▸ **Task description**
Restate word for word the entries below, starting with the line with "2. **Event Management:**" and continuing through the line with "- Name with pronouns". Include both of those lines and no others.

Data extracted from a collection
----------------------------------------
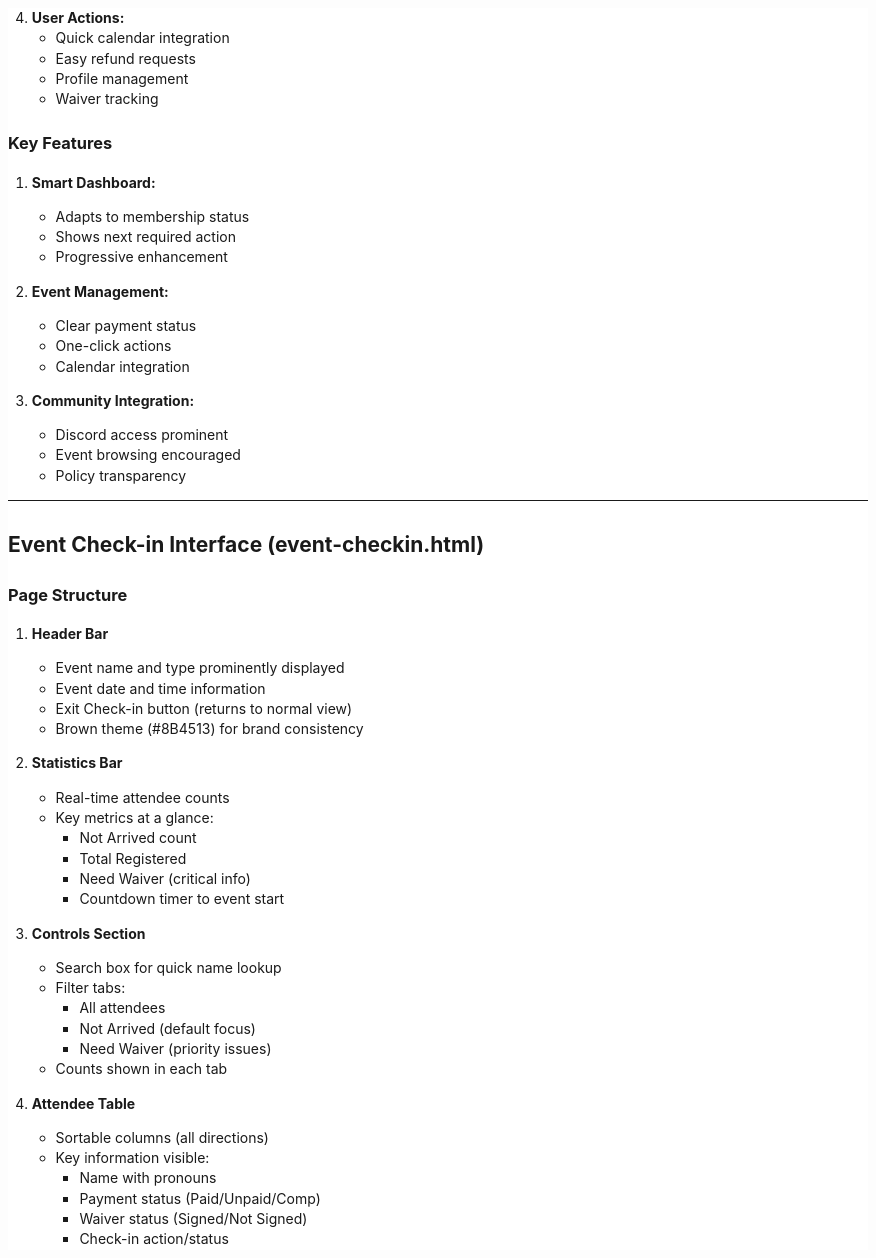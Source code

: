 4. **User Actions:**
   - Quick calendar integration
   - Easy refund requests
   - Profile management
   - Waiver tracking

### Key Features

1. **Smart Dashboard:**
   - Adapts to membership status
   - Shows next required action
   - Progressive enhancement

2. **Event Management:**
   - Clear payment status
   - One-click actions
   - Calendar integration

3. **Community Integration:**
   - Discord access prominent
   - Event browsing encouraged
   - Policy transparency

---

## Event Check-in Interface (event-checkin.html)

### Page Structure

1. **Header Bar**
   - Event name and type prominently displayed
   - Event date and time information
   - Exit Check-in button (returns to normal view)
   - Brown theme (#8B4513) for brand consistency

2. **Statistics Bar**
   - Real-time attendee counts
   - Key metrics at a glance:
     - Not Arrived count
     - Total Registered
     - Need Waiver (critical info)
     - Countdown timer to event start

3. **Controls Section**
   - Search box for quick name lookup
   - Filter tabs:
     - All attendees
     - Not Arrived (default focus)
     - Need Waiver (priority issues)
   - Counts shown in each tab

4. **Attendee Table**
   - Sortable columns (all directions)
   - Key information visible:
     - Name with pronouns
     - Payment status (Paid/Unpaid/Comp)
     - Waiver status (Signed/Not Signed)
     - Check-in action/status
----------------------------------------
▸ **Answer box**
2. **Event Management:**
   - Clear payment status
   - One-click actions
   - Calendar integration

3. **Community Integration:**
   - Discord access prominent
   - Event browsing encouraged
   - Policy transparency

---

## Event Check-in Interface (event-checkin.html)

### Page Structure

1. **Header Bar**
   - Event name and type prominently displayed
   - Event date and time information
   - Exit Check-in button (returns to normal view)
   - Brown theme (#8B4513) for brand consistency

2. **Statistics Bar**
   - Real-time attendee counts
   - Key metrics at a glance:
     - Not Arrived count
     - Total Registered
     - Need Waiver (critical info)
     - Countdown timer to event start

3. **Controls Section**
   - Search box for quick name lookup
   - Filter tabs:
     - All attendees
     - Not Arrived (default focus)
     - Need Waiver (priority issues)
   - Counts shown in each tab

4. **Attendee Table**
   - Sortable columns (all directions)
   - Key information visible:
     - Name with pronouns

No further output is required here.